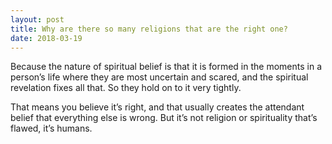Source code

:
 ```yaml
---
layout: post
title: Why are there so many religions that are the right one?
date: 2018-03-19
---
```


<p>Because the nature of spiritual belief is that it is formed in the moments in a person’s life where they are most uncertain and scared, and the spiritual revelation fixes all that. So they hold on to it very tightly.</p><p>That means you believe it’s right, and that usually creates the attendant belief that everything else is wrong. But it’s not religion or spirituality that’s flawed, it’s humans.</p>
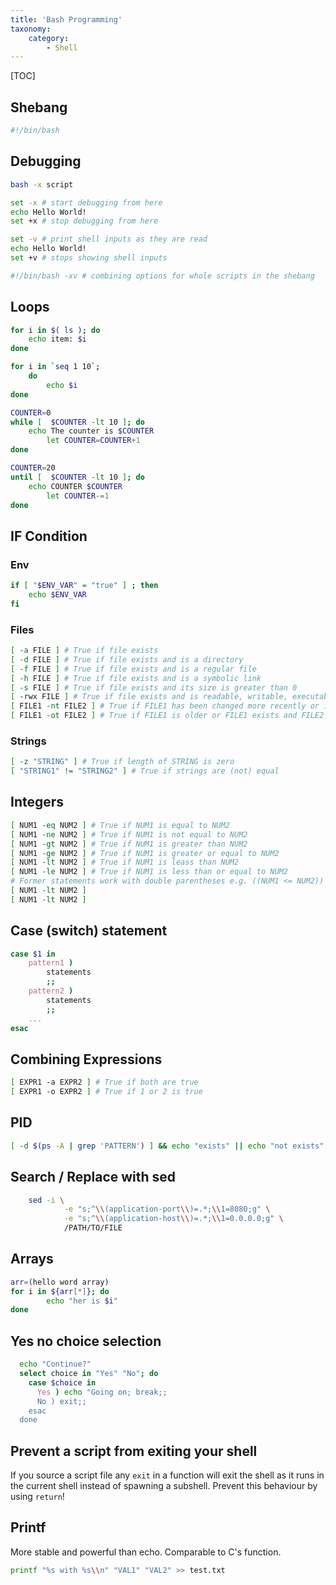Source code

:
 ```yaml
---
title: 'Bash Programming'
taxonomy:
    category:
        - Shell
---
```


[TOC]

## Shebang

```bash
#!/bin/bash
```

## Debugging

```bash
bash -x script
```

```bash
set -x # start debugging from here
echo Hello World!
set +x # stop debugging from here
```

```bash
set -v # print shell inputs as they are read
echo Hello World!
set +v # stops showing shell inputs
```

```bash
#!/bin/bash -xv # combining options for whole scripts in the shebang
```

## Loops

```bash
for i in $( ls ); do
	echo item: $i
done
```

```bash
for i in `seq 1 10`;
	do
		echo $i
done
```

```bash
COUNTER=0
while [  $COUNTER -lt 10 ]; do
   	echo The counter is $COUNTER
       	let COUNTER=COUNTER+1 
done
```

```bash
COUNTER=20
until [  $COUNTER -lt 10 ]; do
	echo COUNTER $COUNTER
    	let COUNTER-=1
done
```

## IF Condition

### Env

```bash
if [ "$ENV_VAR" = "true" ] ; then
	echo $ENV_VAR
fi
```
### Files

```bash
[ -a FILE ] # True if file exists
[ -d FILE ] # True if file exists and is a directory
[ -f FILE ] # True if file exists and is a regular file
[ -h FILE ] # True if file exists and is a symbolic link
[ -s FILE ] # True if file exists and its size is greater than 0
[ -rwx FILE ] # True if file exists and is readable, writable, executable
[ FILE1 -nt FILE2 ] # True if FILE1 has been changed more recently or if FILE1 exists and FILE2 does not
[ FILE1 -ot FILE2 ] # True if FILE1 is older or FILE1 exists and FILE2 does not
```
### Strings

```bash
[ -z "STRING" ] # True if length of STRING is zero
[ "STRING1" != "STRING2" ] # True if strings are (not) equal
```

## Integers

```bash
[ NUM1 -eq NUM2 ] # True if NUM1 is equal to NUM2
[ NUM1 -ne NUM2 ] # True if NUM1 is not equal to NUM2
[ NUM1 -gt NUM2 ] # True if NUM1 is greater than NUM2
[ NUM1 -ge NUM2 ] # True if NUM1 is greater or equal to NUM2
[ NUM1 -lt NUM2 ] # True if NUM1 is leass than NUM2
[ NUM1 -le NUM2 ] # True if NUM1 is less than or equal to NUM2
# Former statements work with double parentheses e.g. ((NUM1 <= NUM2))
[ NUM1 -lt NUM2 ]
[ NUM1 -lt NUM2 ]
```

## Case (switch) statement

```bash
case $1 in
    pattern1 )
        statements 
        ;;
    pattern2 )
        statements 
        ;;
    ...
esac
```

## Combining Expressions

```bash
[ EXPR1 -a EXPR2 ] # True if both are true
[ EXPR1 -o EXPR2 ] # True if 1 or 2 is true
```

## PID

```bash
[ -d $(ps -A | grep 'PATTERN') ] && echo "exists" || echo "not exists"
```


## Search / Replace with sed
```bash
	sed -i \
	        -e "s;^\\(application-port\\)=.*;\\1=8080;g" \
	        -e "s;^\\(application-host\\)=.*;\\1=0.0.0.0;g" \
	        /PATH/TO/FILE
```

## Arrays

```bash
arr=(hello word array)
for i in ${arr[*]}; do
        echo "her is $i"
done
```

## Yes no choice selection
```bash
  echo "Continue?"
  select choice in "Yes" "No"; do
    case $choice in
      Yes ) echo "Going on; break;;
      No ) exit;;
    esac
  done
```

## Prevent a script from exiting your shell
If you source a script file any `exit` in a function will exit the shell as it runs in the current shell instead of spawning a subshell. Prevent this behaviour by using `return`!

## Printf
More stable and powerful than echo. Comparable to C's function.
```bash
printf "%s with %s\\n" "VAL1" "VAL2" >> test.txt
```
..............................
• _WORK TO BE COMPLETED_: In the material above, which lines contain "inputs"? Copy each of them.

• _OUTPUT BELOW_:
set -v # print shell inputs as they are read
set +v # stops showing shell inputs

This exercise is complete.